Top of Provided data

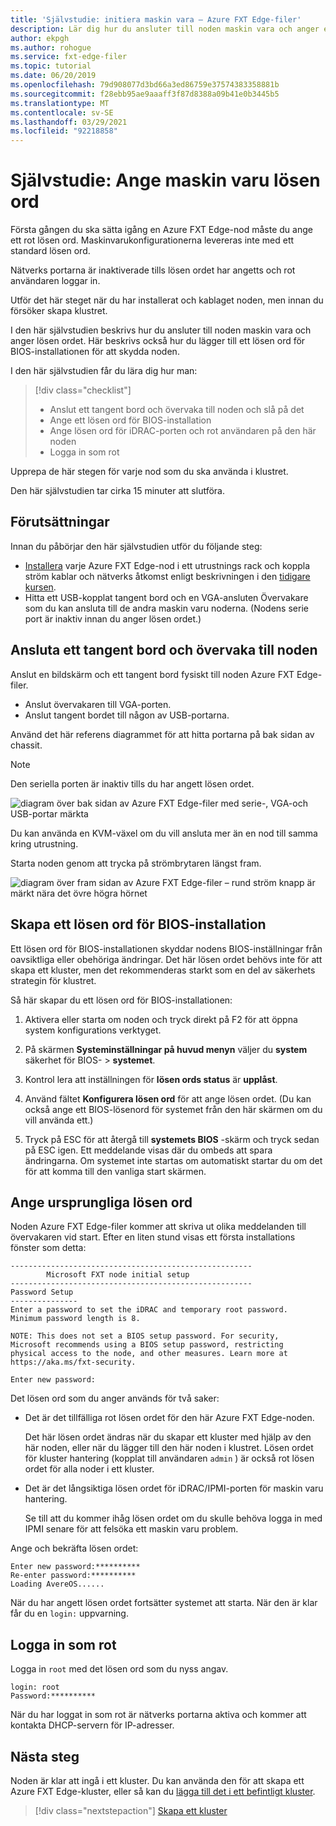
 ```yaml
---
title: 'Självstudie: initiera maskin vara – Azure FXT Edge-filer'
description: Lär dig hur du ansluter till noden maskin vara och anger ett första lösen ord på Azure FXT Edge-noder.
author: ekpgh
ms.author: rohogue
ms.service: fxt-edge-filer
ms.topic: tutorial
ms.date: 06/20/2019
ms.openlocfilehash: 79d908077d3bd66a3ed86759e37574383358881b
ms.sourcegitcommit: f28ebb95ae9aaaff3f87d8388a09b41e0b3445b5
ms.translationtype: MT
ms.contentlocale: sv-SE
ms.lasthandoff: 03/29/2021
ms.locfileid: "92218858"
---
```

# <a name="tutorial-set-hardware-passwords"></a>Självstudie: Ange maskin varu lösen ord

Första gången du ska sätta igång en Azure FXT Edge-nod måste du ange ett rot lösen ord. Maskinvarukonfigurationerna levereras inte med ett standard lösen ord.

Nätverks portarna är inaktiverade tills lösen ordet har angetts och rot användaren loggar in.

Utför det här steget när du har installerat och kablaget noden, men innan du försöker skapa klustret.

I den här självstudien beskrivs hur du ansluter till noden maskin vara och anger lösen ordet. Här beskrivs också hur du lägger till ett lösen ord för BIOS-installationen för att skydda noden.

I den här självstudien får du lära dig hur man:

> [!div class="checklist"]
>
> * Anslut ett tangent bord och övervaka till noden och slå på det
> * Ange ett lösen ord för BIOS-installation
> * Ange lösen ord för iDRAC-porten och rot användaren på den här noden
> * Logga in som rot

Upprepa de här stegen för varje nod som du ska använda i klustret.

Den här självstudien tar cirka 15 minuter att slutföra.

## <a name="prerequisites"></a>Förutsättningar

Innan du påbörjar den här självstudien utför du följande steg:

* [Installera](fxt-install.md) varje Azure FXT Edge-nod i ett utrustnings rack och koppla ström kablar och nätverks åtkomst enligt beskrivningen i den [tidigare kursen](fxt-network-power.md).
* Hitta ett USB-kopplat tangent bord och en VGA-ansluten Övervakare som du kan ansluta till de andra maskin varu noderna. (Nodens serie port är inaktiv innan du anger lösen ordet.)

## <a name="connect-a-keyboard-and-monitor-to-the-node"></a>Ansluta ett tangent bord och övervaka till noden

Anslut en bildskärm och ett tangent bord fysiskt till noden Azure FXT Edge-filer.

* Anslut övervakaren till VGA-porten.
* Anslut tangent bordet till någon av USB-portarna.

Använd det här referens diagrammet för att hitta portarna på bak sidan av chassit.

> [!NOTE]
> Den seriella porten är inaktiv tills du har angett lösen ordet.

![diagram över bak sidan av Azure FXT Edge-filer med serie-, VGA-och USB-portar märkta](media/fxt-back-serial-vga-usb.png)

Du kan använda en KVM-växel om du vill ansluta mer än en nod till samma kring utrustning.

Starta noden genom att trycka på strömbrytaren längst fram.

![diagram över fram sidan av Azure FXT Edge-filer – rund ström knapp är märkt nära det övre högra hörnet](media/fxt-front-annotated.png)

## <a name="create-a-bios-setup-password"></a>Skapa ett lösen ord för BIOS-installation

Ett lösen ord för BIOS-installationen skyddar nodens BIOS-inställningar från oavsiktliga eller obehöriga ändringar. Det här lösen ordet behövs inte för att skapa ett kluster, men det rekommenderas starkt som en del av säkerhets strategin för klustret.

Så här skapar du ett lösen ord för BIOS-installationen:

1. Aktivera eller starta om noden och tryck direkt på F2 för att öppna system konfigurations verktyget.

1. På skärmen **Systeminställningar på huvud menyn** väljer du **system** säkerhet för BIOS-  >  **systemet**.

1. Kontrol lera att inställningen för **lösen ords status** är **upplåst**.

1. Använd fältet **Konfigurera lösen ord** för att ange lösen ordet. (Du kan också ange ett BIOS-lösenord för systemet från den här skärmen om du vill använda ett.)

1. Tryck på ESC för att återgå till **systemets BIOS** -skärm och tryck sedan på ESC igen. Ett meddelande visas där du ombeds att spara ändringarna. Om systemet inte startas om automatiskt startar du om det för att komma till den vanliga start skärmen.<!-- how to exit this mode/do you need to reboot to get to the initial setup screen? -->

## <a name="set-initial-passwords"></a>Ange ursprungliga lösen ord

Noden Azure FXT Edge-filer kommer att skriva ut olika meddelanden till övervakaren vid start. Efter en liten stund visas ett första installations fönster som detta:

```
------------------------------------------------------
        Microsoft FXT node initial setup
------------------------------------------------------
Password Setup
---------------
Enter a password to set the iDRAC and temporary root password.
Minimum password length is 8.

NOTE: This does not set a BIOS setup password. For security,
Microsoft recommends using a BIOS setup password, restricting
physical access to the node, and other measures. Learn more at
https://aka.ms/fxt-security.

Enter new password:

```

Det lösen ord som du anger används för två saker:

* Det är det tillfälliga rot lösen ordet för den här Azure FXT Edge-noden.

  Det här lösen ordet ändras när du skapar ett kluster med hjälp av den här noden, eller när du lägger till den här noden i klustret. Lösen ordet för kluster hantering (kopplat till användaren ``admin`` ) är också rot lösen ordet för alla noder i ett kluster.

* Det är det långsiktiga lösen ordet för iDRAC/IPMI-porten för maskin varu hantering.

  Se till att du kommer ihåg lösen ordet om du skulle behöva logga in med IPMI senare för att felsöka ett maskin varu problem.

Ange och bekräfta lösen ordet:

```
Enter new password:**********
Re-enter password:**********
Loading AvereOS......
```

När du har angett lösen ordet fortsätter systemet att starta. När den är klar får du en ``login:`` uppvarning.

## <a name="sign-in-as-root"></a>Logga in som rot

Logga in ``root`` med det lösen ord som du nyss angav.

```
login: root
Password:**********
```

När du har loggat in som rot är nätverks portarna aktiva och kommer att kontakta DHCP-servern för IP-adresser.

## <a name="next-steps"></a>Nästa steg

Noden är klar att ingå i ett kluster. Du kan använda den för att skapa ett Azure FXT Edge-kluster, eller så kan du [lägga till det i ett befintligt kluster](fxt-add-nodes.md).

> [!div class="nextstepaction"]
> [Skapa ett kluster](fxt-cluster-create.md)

Bottom of Provided data

▸ **Required work**
Search the data above for the string "class" and report each line that holds it.

▸ **Expected output**
> [!div class="checklist"]
> [!div class="nextstepaction"]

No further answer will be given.